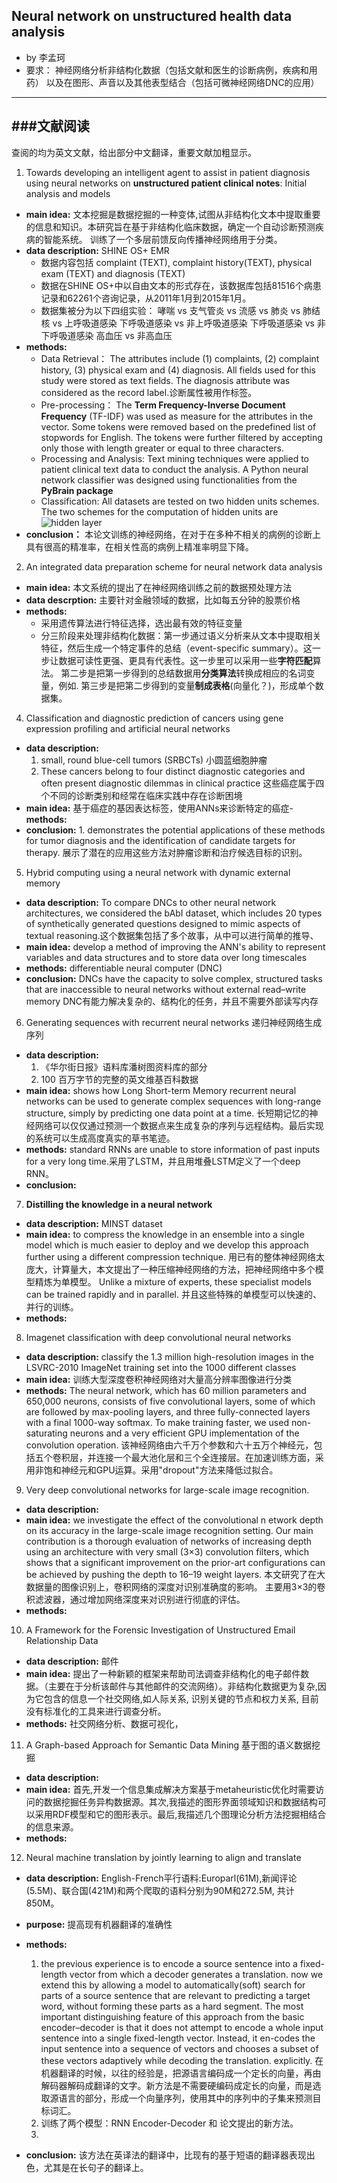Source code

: ## Neural network on unstructured health data analysis ##
- by 李孟珂
- 要求：
神经网络分析非结构化数据（包括文献和医生的诊断病例，疾病和用药）
以及在图形、声音以及其他表型结合（包括可微神经网络DNC的应用）

---
###文献阅读
---
查阅的均为英文文献，给出部分中文翻译，重要文献加粗显示。
1. Towards developing an intelligent agent to assist in patient diagnosis using neural networks on **unstructured patient clinical notes**: Initial analysis and models 

- **main idea:** 文本挖掘是数据挖掘的一种变体,试图从非结构化文本中提取重要的信息和知识。本研究旨在基于非结构化临床数据，确定一个自动诊断预测疾病的智能系统。
训练了一个多层前馈反向传播神经网络用于分类。
- **data description:**  SHINE OS+ EMR
    - 数据内容包括 complaint (TEXT), complaint history(TEXT), physical exam (TEXT) and diagnosis (TEXT)
    - 数据在SHINE OS+中以自由文本的形式存在，该数据库包括81516个病患记录和62261个咨询记录，从2011年1月到2015年1月。
    - 数据集被分为以下四组实验：
哮喘 vs 支气管炎 vs 流感 vs 肺炎 vs 肺结核 vs 上呼吸道感染
下呼吸道感染 vs 非上呼吸道感染
下呼吸道感染 vs 非下呼吸道感染
高血压 vs 非高血压
- **methods:** 
    - Data Retrieval： The attributes include (1) complaints, (2) complaint history, (3) physical exam and (4) diagnosis. All fields used for this study were stored as text fields. The diagnosis attribute was considered as the record label.诊断属性被用作标签。
    - Pre-processing： The **Term Frequency-Inverse Document Frequency** (TF-IDF) was used as measure for the attributes in the vector. Some tokens were removed based on the predefined list of stopwords for English. The tokens were further filtered by accepting only those with length greater or equal to three characters. 
    - Processing and Analysis: Text mining techniques were applied to patient clinical text data to conduct the analysis. A Python neural network classifier was designed using functionalities from the **PyBrain package**
    - Classification: All datasets are tested on two hidden units schemes. The two schemes for the computation of hidden units are
![hidden layer][2]
- **conclusion：** 本论文训练的神经网络，在对于在多种不相关的病例的诊断上具有很高的精准率，在相关性高的病例上精准率明显下降。

2. An integrated data preparation scheme for neural network data analysis

- **main idea:** 本文系统的提出了在神经网络训练之前的数据预处理方法
- **data descrption:** 主要针对金融领域的数据，比如每五分钟的股票价格
- **methods:**
    - 采用遗传算法进行特征选择，选出最有效的特征变量
    - 分三阶段来处理非结构化数据：第一步通过语义分析来从文本中提取相关特征，然后生成一个特定事件的总结（event-specific summary）。这一步让数据可读性更强、更具有代表性。这一步里可以采用一些**字符匹配**算法。
第二步是把第一步得到的总结数据用**分类算法**转换成相应的名词变量，例如.
第三步是把第二步得到的变量**制成表格**(向量化？)，形成单个数据集。
4. Classification and diagnostic prediction of cancers using gene expression profiling and artificial neural networks
- **data description:** 
    1. small, round blue-cell tumors (SRBCTs)
    小圆蓝细胞肿瘤
    2. These cancers belong to four distinct diagnostic categories and often present diagnostic dilemmas in clinical practice
    这些癌症属于四个不同的诊断类别和经常在临床实践中存在诊断困境
- **main idea:** 基于癌症的基因表达标签，使用ANNs来诊断特定的癌症- **methods:**
- **conclusion:** 1. demonstrates the potential applications of these methods for tumor diagnosis and the identification of candidate targets for therapy.
展示了潜在的应用这些方法对肿瘤诊断和治疗候选目标的识别。

5. Hybrid computing using a neural network with dynamic external memory

- **data description:**  To compare DNCs to other neural network architectures, we considered the bAbI dataset, which includes 20 types of synthetically generated questions designed to mimic aspects of textual reasoning.这个数据集包括了多个故事，从中可以进行简单的推导、
- **main idea:** develop a method of improving the ANN's ability to represent variables and data structures and to store data over long timescales
- **methods:** differentiable neural computer (DNC)
- **conclusion:** DNCs have the capacity to solve complex, structured tasks that are inaccessible to neural networks without external read–write memory
 DNC有能力解决复杂的、结构化的任务，并且不需要外部读写内存

6. Generating sequences with recurrent neural networks 递归神经网络生成序列
- **data description:** 
    1. 《华尔街日报》语料库潘树图资料库的部分
    2. 100 百万字节的完整的英文维基百科数据
- **main idea:** shows how Long Short-term Memory recurrent neural networks can be used to generate complex sequences with long-range structure, simply by predicting one data point at a time.  长短期记忆的神经网络可以仅仅通过预测一个数据点来生成复杂的序列与远程结构。最后实现的系统可以生成高度真实的草书笔迹。
- **methods:** standard RNNs are unable to store information of past inputs for a very long time.采用了LSTM，并且用堆叠LSTM定义了一个deep RNN。
- **conclusion:** 

7. **Distilling the knowledge in a neural network**
- **data description:** MINST dataset
- **main idea:** to compress the knowledge in an ensemble into a single model which is much easier to deploy and we develop this approach further using a different compression technique.
用已有的整体神经网络太庞大，计算量大，本文提出了一种压缩神经网络的方法，把神经网络中多个模型精炼为单模型。
Unlike a mixture of experts, these specialist models can be trained rapidly and in parallel.
并且这些特殊的单模型可以快速的、并行的训练。
- **methods:**

8. Imagenet classification with deep convolutional neural networks
- **data description:**  classify the 1.3 million high-resolution images in the LSVRC-2010 ImageNet training set into the 1000 different classes
- **main idea:** 训练大型深度卷积神经网络对大量高分辨率图像进行分类
- **methods:** The neural network, which has 60 million parameters and 650,000 neurons, consists of five convolutional layers, some of which are followed by max-pooling layers, and three fully-connected layers with a final 1000-way softmax. To make training faster, we used non-saturating neurons and a very efficient GPU implementation of the convolution operation. 
该神经网络由六千万个参数和六十五万个神经元，包括五个卷积层，并连接一个最大池化层和三个全连接层。在加速训练方面，采用非饱和神经元和GPU运算。采用"dropout"方法来降低过拟合。


9. Very deep convolutional networks for large-scale image recognition.
- **data description:**
- **main idea:** we investigate the effect of the convolutional n
etwork depth on its accuracy in the large-scale image recognition setting.  Our main contribution is a thorough evaluation of networks of increasing depth using an architecture with very small (3×3) convolution filters, which shows that a significant improvement on the  prior-art configurations can  be  achieved by  pushing the  depth to  16–19 weight layers.
本文研究了在大数据量的图像识别上，卷积网络的深度对识别准确度的影响。 主要用3×3的卷积滤波器，通过增加网络深度来对识别进行彻底的评估。
- **methods:**

10. A Framework for the Forensic Investigation of Unstructured Email Relationship Data
- **data description:** 邮件
- **main idea:** 提出了一种新颖的框架来帮助司法调查非结构化的电子邮件数据。（主要在于分析该邮件与其他邮件的交流网络）。非结构化数据更为复杂,因为它包含的信息一个社交网络,如人际关系, 识别关键的节点和权力关系, 目前没有标准化的工具来进行调查分析。
- **methods:**  社交网络分析、数据可视化，

11. A Graph-based Approach for Semantic Data Mining 基于图的语义数据挖掘
- **data description:**
- **main idea:** 首先,开发一个信息集成解决方案基于metaheuristic优化时需要访问的数据挖掘任务异构数据源。其次,我描述的图形界面领域知识和数据结构可以采用RDF模型和它的图形表示。最后,我描述几个图理论分析方法挖掘相结合的信息来源。
- **methods:**

12. Neural machine translation by jointly learning to align and translate

- **data description:** English-French平行语料:Europarl(61M),新闻评论(5.5M)、联合国(421M)和两个爬取的语料分别为90M和272.5M, 共计850M。
- **purpose:**  提高现有机器翻译的准确性
- **methods:** 
    1. the previous experience is to encode a source  sentence  into  a  fixed-length  vector  from  which  a  decoder  generates  a translation. now we extend this by allowing a model to automatically(soft) search for parts of a source sentence that are relevant to predicting a target word, without forming these parts as a hard segment.
The most important distinguishing feature of this approach from the basic encoder–decoder is that
it does not attempt to encode a whole input sentence into a single fixed-length vector. Instead, it en-codes the input sentence into a sequence of vectors and chooses a subset of these vectors adaptively while decoding the translation.  explicitly. 在机器翻译的时候，以往的经验是，把源语言编码成一个定长的向量，再由解码器解码成翻译的文字。新方法是不需要硬编码成定长的向量，而是选取源语言的部分，形成一个向量序列，使用其中的序列中的子集来预测目标词汇。
    2. 训练了两个模型：RNN Encoder-Decoder 和 论文提出的新方法。
    3. 
- **conclusion:** 该方法在英译法的翻译中，比现有的基于短语的翻译器表现出色，尤其是在长句子的翻译上。


  [1]: images/2016-11-08-11-Firefox_Screenshot_2016-11-08T08-11-35.482Z.png "Firefox_Screenshot_2016-11-08T08-11-35.482Z.png"
  [2]: images/2016-11-13-23-QQ%E5%9B%BE%E7%89%8720161113154734.png "QQ图片20161113154734.png"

+++++

DIRECTIONS ▸
Each line of the listing that holds the string "hidden" counts once; state how many there are, with nothing added.

RESPONSE AREA ▸
2